Decisiones, las tomamos todo el tiempo. Sencillas, complejas, seguras, riesgosas, no podemos evitarlas. Y detrás de ellas acechan ciertos enemigos a los que es preciso conocer para poder combatirlos exitósamente.
- La oposición. Ocurre cuando una persona plantea la toma de decisiones como una lucha entre dos puntos de vista y opta por el que ella defiende, sólo porque es el suyo, aunque no sea el mejor.
- La inercia. Consiste en dejar las cosas como están para, de este modo, no tener que enfrentarse con una decisión.
- La rapidez. Normalmente, no se puede correr cuando se decide una cosa, sobre todo si ésta resulta de gran importancia. Las urgencias multiplican el riesgo de optar por una opción errónea o poco satisfactoria.
- El reduccionismo.
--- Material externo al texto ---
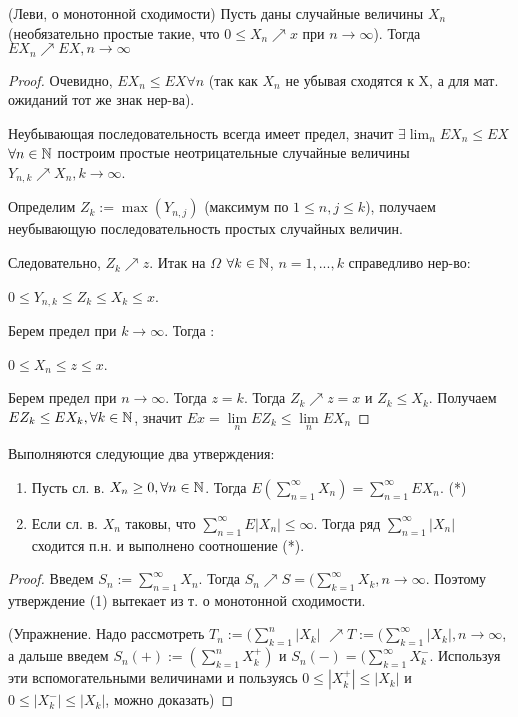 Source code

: 	\begin{theorem}\label{lect8:th2}
	(Леви, о монотонной сходимости)
	Пусть даны случайные величины $X_n$ (необязательно простые такие, что $0 \leq X_n \nearrow x$ при $n \rightarrow \infty$). Тогда $EX_n \nearrow EX, n \rightarrow \infty$ 
	\end{theorem}
	\begin{proof}
		Очевидно, $EX_n \leq EX \forall n$ (так как $X_n$ не убывая сходятся к X, а для мат. ожиданий тот же знак нер-ва).
		 
		Неубывающая последовательность всегда имеет предел, значит $\exists \lim_{n} EX_n \leq EX$ 
		$\forall n \in \mathbb{N}$ построим простые неотрицательные случайные величины $Y_{n,k} \nearrow X_n, k \rightarrow \infty$.
		 
		Определим $Z_k :=\max(Y_{n,j}) $ (максимум по $1 \le n,j \le k$), получаем неубывающую последовательность простых случайных величин.
		 
		Следовательно, $Z_k \nearrow z$. 
		Итак на $\Omega$ $\forall k \in \mathbb{N}$, $n = 1,...,k$ справедливо нер-во:
		 
		$0 \le Y_{n,k} \le Z_k \le X_k \le x$. 
		 
		Берем предел при $k \rightarrow \infty$. Тогда :
		 
		$0 \le X_n \le z \le x$.
		 
		Берем предел при $n \rightarrow \infty$. Тогда $z = k$.
		Тогда $Z_k \nearrow z = x$ и $Z_k \le X_k$. Получаем $EZ_k \le EX_k, \forall k \in \mathbb{N}$, значит $Ex =\lim\limits_{n} EZ_k \le \lim\limits_{n} EX_n $ 
	\end{proof}
	\begin{col}\label{lect8:col1} Выполняются следующие два утверждения: 
		\begin{enumerate}
		\item Пусть сл. в. $X_n \ge 0, \forall n \in \mathbb{N}$. Тогда $E(\sum\limits_{n = 1}^{\infty} X_n) = \sum\limits_{n =1}^{\infty} EX_n$.      (*)
		\item Если сл. в. $X_n$ таковы, что $\sum\limits_{n = 1}^{\infty} E|X_n| \le \infty$. Тогда ряд $\sum\limits_{n = 1}^{\infty} |X_n|$ сходится п.н. и выполнено соотношение (*).
		\end{enumerate}
	\end{col}
	\begin{proof}
		\item Введем $S_n := \sum\limits_{n = 1}^{\infty} X_n $. Тогда $S_n \nearrow S = (\sum\limits_{k = 1}^{\infty} X_k, n \rightarrow \infty$. Поэтому утверждение (1) вытекает из т. о монотонной сходимости.
		\item  (Упражнение. Надо рассмотреть $T_n := (\sum\limits_{k = 1}^{n} |X_k|$  $\nearrow T := (\sum\limits_{k = 1}^{\infty} |X_k|, n \rightarrow \infty $, а дальше введем $S_n(+) := (\sum\limits_{k = 1}^{n} X_k^+)$ и $S_n(-) = (\sum\limits_{k = 1}^{\infty} X_k^-$. Используя эти вспомогательными величинами и пользуясь $0 \le |X_k^+| \le |X_k|$ и $0 \le |X_k^-| \le |X_k|$, можно доказать)
	\end{proof}	
	
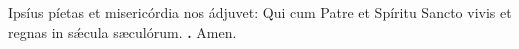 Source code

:  \hspace{.3em}
Ipsíus píetas et misericórdia nos ádjuvet: Qui cum Patre et Spíritu Sancto vivis et regnas in s\'{\ae}cula sæculórum. 
\textbf{\Rbar.} Amen.




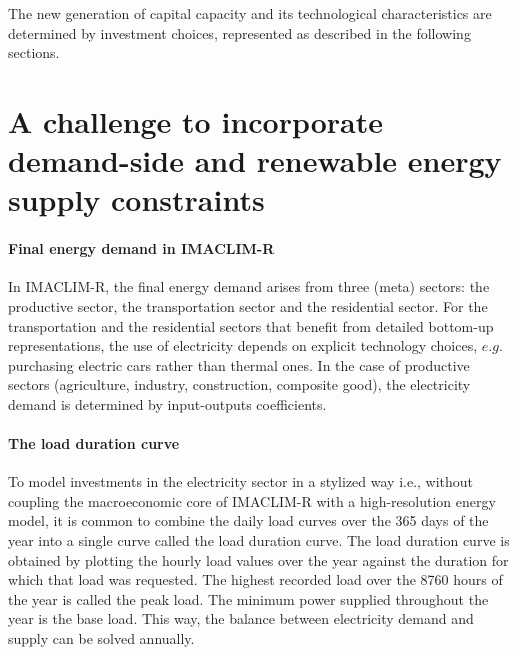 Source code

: {The new generation of capital capacity and its technological characteristics are determined by investment choices, represented as described in the following sections.


\section{A challenge to incorporate demand-side and renewable energy supply constraints}

 \paragraph{Final energy demand in IMACLIM-R} 
 In IMACLIM-R, the final energy demand arises from three (meta) sectors: the productive sector, the transportation sector and the residential sector. For the transportation and the residential sectors that benefit from detailed bottom-up representations, the use of electricity depends on explicit technology choices, $e.g.$ purchasing electric cars rather than thermal ones. In the case of productive sectors (agriculture, industry, construction, composite good), the electricity demand is determined by input-outputs coefficients.

 \paragraph{The load duration curve} 

To model investments in the electricity sector in a stylized way i.e., without coupling the macroeconomic core of IMACLIM-R with a high-resolution energy model, it is common to combine the daily load curves over the 365 days of the year into a single curve called the load duration curve. 
The load duration curve is obtained by plotting the hourly load values over the year against the duration for which that load was requested. The highest recorded load over the 8760 hours of the year is called the peak load. The minimum power supplied throughout the year is the base load. This way, the balance between electricity demand and supply can be solved annually.


}
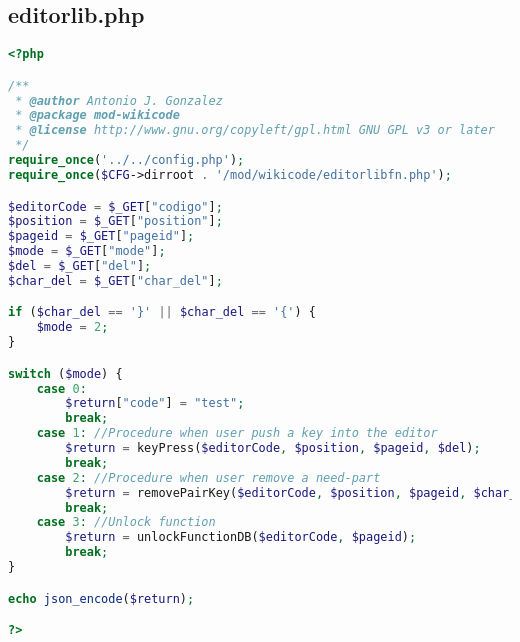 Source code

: \subsection{editorlib.php}
\begin{lstlisting}[language=PHP]
<?php

/**
 * @author Antonio J. Gonzalez
 * @package mod-wikicode
 * @license http://www.gnu.org/copyleft/gpl.html GNU GPL v3 or later
 */
require_once('../../config.php');
require_once($CFG->dirroot . '/mod/wikicode/editorlibfn.php');

$editorCode = $_GET["codigo"];
$position = $_GET["position"];
$pageid = $_GET["pageid"];
$mode = $_GET["mode"];
$del = $_GET["del"];
$char_del = $_GET["char_del"];

if ($char_del == '}' || $char_del == '{') {
	$mode = 2;
}

switch ($mode) {
	case 0:
		$return["code"] = "test";
		break;
    case 1: //Procedure when user push a key into the editor
        $return = keyPress($editorCode, $position, $pageid, $del);
        break;
	case 2: //Procedure when user remove a need-part
	    $return = removePairKey($editorCode, $position, $pageid, $char_del);
	    break;
	case 3: //Unlock function
	    $return = unlockFunctionDB($editorCode, $pageid);
	    break;
}

echo json_encode($return);

?>
\end{lstlisting}

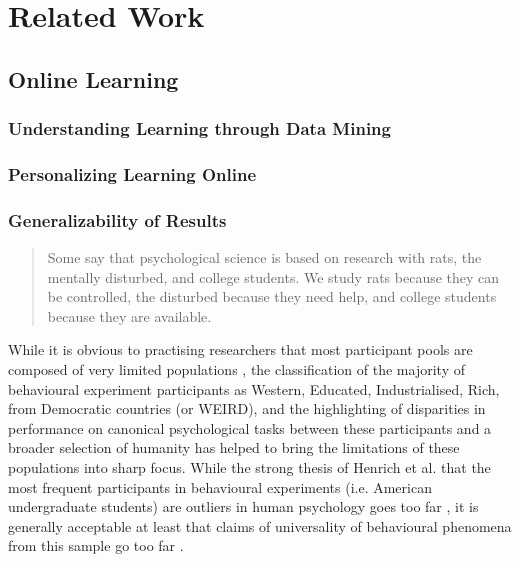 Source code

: \documentclass[12pt,a4paper,titlepage]{scrreprt}
\begin{document}
\newpage

\chapter{Related Work}
\section{Online Learning}
\subsection{Understanding Learning through Data Mining}

\subsection{Personalizing Learning Online}

\subsection{Generalizability of Results}
\begin{quote}Some say that psychological science is based on research with rats, the mentally disturbed, and college students. We study rats because they can be controlled, the disturbed because they need help, and college students because they are available. \parencite{birnbaum_psychological_2000}
\end{quote}
While it is obvious to practising researchers that most participant pools are composed of very limited populations \parencite{buchanan_using_1999,birnbaum_psychological_2000,kraut_psychological_2004,birnbaum_human_2004,buhrmester_amazons_2011}, the classification of the majority of behavioural experiment participants as Western, Educated, Industrialised, Rich, from Democratic countries (or WEIRD), and the highlighting of disparities in performance on canonical psychological tasks between these participants and a broader selection of humanity  \parencite{henrich_beyond_2010} has helped to bring the limitations of these populations into sharp focus. While the strong thesis of Henrich et al. that the most frequent participants in behavioural experiments (i.e. American undergraduate students) are outliers in human psychology goes too far \parencite{bennis_weirdness_2010}, it is generally acceptable at least that claims of universality of behavioural phenomena from this sample go too far \parencite{baumard_weird_2010,ceci_weird_2010,konecni_responsible_2010}.
\end{document}
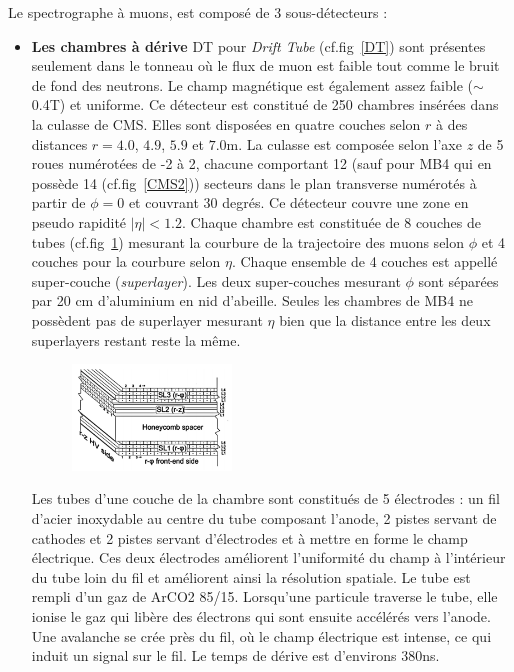 Le spectrographe à muons, est composé de 3 sous-détecteurs :
\begin{itemize}[label=$\bullet$]
	\item \textbf{Les chambres à dérive} DT pour \textit{Drift Tube} (cf.fig~\ref{DT}) sont présentes seulement dans le tonneau où le flux de muon est faible tout comme le bruit de fond des neutrons. Le champ magnétique est également assez faible ($\sim$0.4T) et uniforme. Ce détecteur est constitué de 250 chambres insérées dans la culasse de CMS. Elles sont disposées en quatre couches selon $r$ à des distances $r=4.0$, $4.9$, $5.9$ et $7.0$m. La culasse est composée selon l'axe $z$ de 5 roues numérotées de -2 à 2, chacune comportant 12 (sauf pour MB4 qui en possède 14 (cf.fig~\ref{CMS2})) secteurs dans le plan transverse numérotés à partir de $\phi=0$ et couvrant 30 degrés. Ce détecteur couvre une zone en pseudo rapidité $|\eta|<1.2$. Chaque chambre est constituée de 8 couches de tubes (cf.fig~\ref{DT1}) mesurant la courbure de la trajectoire des muons selon $\phi$ et 4 couches pour la courbure selon $\eta$. Chaque ensemble de 4 couches est appellé super-couche (\textit{superlayer}). Les deux super-couches mesurant $\phi$ sont séparées par 20 cm d'aluminium en nid d'abeille. Seules les chambres de MB4 ne possèdent pas de superlayer mesurant $\eta$ bien que la distance entre les deux superlayers restant reste la même.
	\begin{figure}[ht!]
		\centering
		\includegraphics[width=0.40\textwidth]{CMS/DTchamber.png}
		\label{DT1}
	\end{figure}

    Les tubes d'une couche de la chambre sont constitués de 5 électrodes : un fil d'acier inoxydable au centre du tube composant l'anode, 2 pistes servant de cathodes et 2 pistes servant d'électrodes et à mettre en forme le champ électrique. Ces deux électrodes améliorent l'uniformité du champ à l'intérieur du tube loin du fil et améliorent ainsi la résolution spatiale. Le tube est rempli d'un gaz de ArCO2 85/15. Lorsqu'une particule traverse le tube, elle ionise le gaz qui libère des électrons qui sont ensuite accélérés vers l'anode. Une avalanche se crée près du fil, où le champ électrique est intense, ce qui induit un signal sur le fil. Le temps de dérive est d'environs 380ns. 
    

\end{itemize}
A veces, se tiende a reducir un determinado problema a uno sólo de sus componentes, de forma que la decisión estará condicionada por este planteamiento inicial erróneo.
- El egoísmo. Hay personas que de forma repetida actúan pensando exclusivamente en sí mismas. No consideran las consecuencias de sus acciones, ni valoran cómo estas pueden afectar a las personas que las rodean.
- El aplazamiento. La peor manera de encarar una decisión es la evasión: el hábito de posponerla indefinidamente. En estos casos, en lugar de pensar en las alternativas del problema, se pierde tiempo en justificar la dilación.
- La ceguera. A veces es porque no podemos o es imposible acceder a ella, y otras porque nos despreocupamos de conseguirla. Lo cierto es que la falta de información limita nuestra capacidad para desembocar en la mejor opción.
- La traslación. Postura tan cómoda como peligrosa que se presenta cuando una persona pone en manos de otra la facultad de decisión sobre un asunto que atañe directamente a quien delega.
- La inmediatez. Muchas decisiones tienen consecuencias a mediano o largo plazo. No tener en cuenta este particular puede convertir a una aparente buena decisión en una catástrofe.